## [WORK REQUEST]
Look through the lines below and copy each one that includes "MockWriter".

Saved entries
· · · · ·
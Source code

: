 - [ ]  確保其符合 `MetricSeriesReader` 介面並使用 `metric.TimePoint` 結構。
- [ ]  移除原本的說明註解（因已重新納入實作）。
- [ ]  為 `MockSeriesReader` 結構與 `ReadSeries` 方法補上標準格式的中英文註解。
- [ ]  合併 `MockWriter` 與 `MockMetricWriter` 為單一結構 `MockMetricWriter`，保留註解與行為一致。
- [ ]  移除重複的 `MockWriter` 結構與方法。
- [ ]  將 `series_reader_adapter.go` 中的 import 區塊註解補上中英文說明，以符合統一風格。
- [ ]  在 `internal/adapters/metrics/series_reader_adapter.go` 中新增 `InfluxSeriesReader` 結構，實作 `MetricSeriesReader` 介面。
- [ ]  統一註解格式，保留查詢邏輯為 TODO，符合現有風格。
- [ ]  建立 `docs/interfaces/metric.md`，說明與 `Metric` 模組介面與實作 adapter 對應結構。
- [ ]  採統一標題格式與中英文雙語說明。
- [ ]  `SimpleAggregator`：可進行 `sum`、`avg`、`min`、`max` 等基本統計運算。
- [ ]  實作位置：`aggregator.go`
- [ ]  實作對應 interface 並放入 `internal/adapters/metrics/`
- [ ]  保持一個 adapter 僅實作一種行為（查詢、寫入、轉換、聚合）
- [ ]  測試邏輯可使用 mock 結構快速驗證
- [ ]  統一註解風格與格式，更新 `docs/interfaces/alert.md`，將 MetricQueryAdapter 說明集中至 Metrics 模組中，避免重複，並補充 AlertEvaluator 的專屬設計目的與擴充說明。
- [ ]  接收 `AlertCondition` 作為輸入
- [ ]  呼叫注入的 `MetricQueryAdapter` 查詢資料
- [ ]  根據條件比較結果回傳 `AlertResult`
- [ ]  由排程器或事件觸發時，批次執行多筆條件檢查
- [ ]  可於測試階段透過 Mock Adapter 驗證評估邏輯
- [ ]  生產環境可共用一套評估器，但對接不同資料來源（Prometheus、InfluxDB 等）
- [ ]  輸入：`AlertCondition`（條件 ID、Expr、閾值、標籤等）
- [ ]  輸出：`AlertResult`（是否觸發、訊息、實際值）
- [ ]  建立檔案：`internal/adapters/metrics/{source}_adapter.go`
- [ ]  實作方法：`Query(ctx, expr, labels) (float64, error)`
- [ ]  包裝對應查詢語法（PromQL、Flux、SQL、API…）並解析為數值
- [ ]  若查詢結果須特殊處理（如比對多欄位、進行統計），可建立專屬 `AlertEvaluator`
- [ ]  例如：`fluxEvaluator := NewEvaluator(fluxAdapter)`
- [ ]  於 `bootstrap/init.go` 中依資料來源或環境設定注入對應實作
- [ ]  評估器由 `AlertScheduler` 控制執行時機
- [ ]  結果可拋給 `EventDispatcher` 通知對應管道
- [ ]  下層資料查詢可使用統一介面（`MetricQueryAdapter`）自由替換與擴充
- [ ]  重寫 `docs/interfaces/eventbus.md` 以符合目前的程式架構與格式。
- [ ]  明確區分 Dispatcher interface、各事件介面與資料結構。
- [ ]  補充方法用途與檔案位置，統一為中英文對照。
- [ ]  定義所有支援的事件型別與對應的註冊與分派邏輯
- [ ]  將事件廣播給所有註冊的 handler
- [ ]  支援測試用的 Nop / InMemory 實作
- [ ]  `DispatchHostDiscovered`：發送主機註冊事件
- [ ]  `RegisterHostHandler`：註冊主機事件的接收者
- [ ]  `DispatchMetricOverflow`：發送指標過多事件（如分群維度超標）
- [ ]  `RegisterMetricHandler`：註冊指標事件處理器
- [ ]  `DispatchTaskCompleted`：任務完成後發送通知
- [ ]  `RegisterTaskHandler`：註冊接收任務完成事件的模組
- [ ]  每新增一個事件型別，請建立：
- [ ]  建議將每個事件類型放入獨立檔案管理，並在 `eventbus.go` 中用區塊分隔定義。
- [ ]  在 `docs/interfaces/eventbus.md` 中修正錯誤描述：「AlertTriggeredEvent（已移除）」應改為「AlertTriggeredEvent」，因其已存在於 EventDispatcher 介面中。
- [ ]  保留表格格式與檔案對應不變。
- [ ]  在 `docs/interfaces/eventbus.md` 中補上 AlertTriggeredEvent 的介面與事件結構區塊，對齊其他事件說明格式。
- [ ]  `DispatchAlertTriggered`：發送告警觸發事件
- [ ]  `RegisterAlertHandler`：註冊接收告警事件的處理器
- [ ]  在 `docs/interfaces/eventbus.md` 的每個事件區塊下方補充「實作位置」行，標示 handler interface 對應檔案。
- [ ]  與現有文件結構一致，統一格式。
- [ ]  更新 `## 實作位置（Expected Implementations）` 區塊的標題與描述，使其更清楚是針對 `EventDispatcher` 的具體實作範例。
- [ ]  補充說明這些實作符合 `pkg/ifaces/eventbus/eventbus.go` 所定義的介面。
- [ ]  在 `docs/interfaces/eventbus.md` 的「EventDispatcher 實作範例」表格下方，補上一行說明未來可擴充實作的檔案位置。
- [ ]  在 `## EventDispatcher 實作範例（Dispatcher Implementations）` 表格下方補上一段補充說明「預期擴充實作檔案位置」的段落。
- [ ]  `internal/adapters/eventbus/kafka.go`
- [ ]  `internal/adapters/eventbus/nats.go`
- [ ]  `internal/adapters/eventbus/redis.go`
· · · · ·
## [RESULT]
- [ ]  合併 `MockWriter` 與 `MockMetricWriter` 為單一結構 `MockMetricWriter`，保留註解與行為一致。
- [ ]  移除重複的 `MockWriter` 結構與方法。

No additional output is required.